Couponing Basics

Where to Start? 

Step One: Gathering your Coupons

The first step in couponing is to gather your coupons. There are various sources of coupons.

Sunday newspapers:  There are a few different types of inserts, Red Plum, Smart Source, and Proctor and Gamble, the latter is a periodic insert, the first two are normally in every Sunday. The available coupons vary by area and by paper. In our area, the Record Courier and Beacon Journal normally have both the Red Plum and the Smart Source inserts. The Plain Dealer does not have Red Plum but the Smart Source coupons are usually a tad different and/or better than our local coupons. Buy multiple papers, it might seem like a waste to buy 2 or 4 of the same paper but you more than make up for it with a few coupons. Most important with newspaper coupons, check to see if the inserts are in the paper before you buy it.
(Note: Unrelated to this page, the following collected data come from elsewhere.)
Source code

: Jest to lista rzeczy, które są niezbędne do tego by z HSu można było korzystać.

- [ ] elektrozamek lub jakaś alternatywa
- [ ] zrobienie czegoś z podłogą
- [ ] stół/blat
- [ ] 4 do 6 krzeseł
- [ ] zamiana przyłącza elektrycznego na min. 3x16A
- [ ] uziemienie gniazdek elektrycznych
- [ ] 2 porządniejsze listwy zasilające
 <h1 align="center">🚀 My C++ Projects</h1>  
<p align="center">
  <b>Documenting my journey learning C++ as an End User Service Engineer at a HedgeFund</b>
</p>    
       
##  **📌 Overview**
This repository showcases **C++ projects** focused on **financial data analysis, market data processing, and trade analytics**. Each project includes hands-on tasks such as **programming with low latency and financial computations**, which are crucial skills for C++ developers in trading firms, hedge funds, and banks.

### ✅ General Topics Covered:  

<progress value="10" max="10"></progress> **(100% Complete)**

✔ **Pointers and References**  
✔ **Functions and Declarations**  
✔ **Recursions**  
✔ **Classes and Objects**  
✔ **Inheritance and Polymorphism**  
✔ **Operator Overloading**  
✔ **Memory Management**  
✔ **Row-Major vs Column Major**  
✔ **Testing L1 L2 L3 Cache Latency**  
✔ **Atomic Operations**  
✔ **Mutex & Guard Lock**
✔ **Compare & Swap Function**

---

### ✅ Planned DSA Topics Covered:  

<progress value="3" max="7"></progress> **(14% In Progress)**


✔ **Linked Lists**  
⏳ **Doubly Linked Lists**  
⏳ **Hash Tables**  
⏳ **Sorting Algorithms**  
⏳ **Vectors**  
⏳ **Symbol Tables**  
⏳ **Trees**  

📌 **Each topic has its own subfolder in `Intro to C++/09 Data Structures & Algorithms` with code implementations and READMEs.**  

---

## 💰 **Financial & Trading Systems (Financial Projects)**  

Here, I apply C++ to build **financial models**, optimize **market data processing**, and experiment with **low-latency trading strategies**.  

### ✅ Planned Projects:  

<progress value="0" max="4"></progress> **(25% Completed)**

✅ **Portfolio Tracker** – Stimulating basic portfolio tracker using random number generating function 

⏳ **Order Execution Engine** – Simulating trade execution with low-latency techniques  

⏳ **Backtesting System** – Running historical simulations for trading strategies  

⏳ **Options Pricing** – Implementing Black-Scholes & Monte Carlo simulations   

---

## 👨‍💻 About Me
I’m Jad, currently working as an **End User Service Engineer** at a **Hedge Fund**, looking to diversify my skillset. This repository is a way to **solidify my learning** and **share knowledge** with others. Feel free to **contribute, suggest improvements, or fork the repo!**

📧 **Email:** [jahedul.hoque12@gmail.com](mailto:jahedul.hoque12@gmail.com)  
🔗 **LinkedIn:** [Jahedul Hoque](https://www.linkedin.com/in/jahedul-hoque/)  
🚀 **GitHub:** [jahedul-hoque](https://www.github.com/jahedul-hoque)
There has been a lot of coupon theft, especially from machines and with a lot of stores, the clerks are responsible for putting the inserts into the papers, they are human, they make mistakes.

Internet Coupons: There are various websites that are sources of coupons to print, both collected coupons and manufacturer direct sites. Start with checking for coupons for your favorite products. Check their main web site and their Facebook page. General sites for collected coupons include, I always print my coupons through my Swagbucks account, that way I save money and earn Swagbucks. Go here to set up your Swagbucks account.  Normally with printable coupons, you can print two of the same by hitting your browser's back button after the print is complete. Some campaigns limit prints. Some stores limit the amount of printed coupons that can be used in a single transaction, or limit the value of printed coupons they will accept.

Peelies and other manufacturer coupons: Peelies are the coupons you find in store attached to the item. There are also machines that dispense coupons and pads of coupons hanging on racks. Occasionally, you will find books of coupons in store that are manufacturer coupons. Also I have found coupons inside the packaging of products I have already purchased. Keep your eyes peeled for these sources, because while they are not as consistent as the aforementioned types, these are often higher value coupons.

Store Coupons:  Store coupons vary by store. Some stores, such as Giant Eagle and CVS utilize store coupons in the form of discount cards. Additionally, you can add coupons to the cards of both stores from their website. These coupons load directly onto your card and come off when you check out and present the card. CVS also has a machine at the front of most stores where you get daily coupons by swiping your CVS card, swipe three times for various coupons of the day. Target has printables on their main website that change regularly. Some stores print their coupons in their weekly ads, both Acme and Walgreen's are known to do this, I've recently noticed Kmart ads with coupons as well. Walgreen's also puts out a monthly coupon book with deals that are good for the duration of the month. Most stores allow stacking of Store coupons with manufacturer coupons.

While it seems overwhelming at first, there are a variety of ways to start gathering coupons and saving yourself money. Start small, start with things you buy regularly. You might want to start with one source of coupons, say printed coupons, and add other sources as you get the hang of things. Remember, every little bit you save helps out in the end.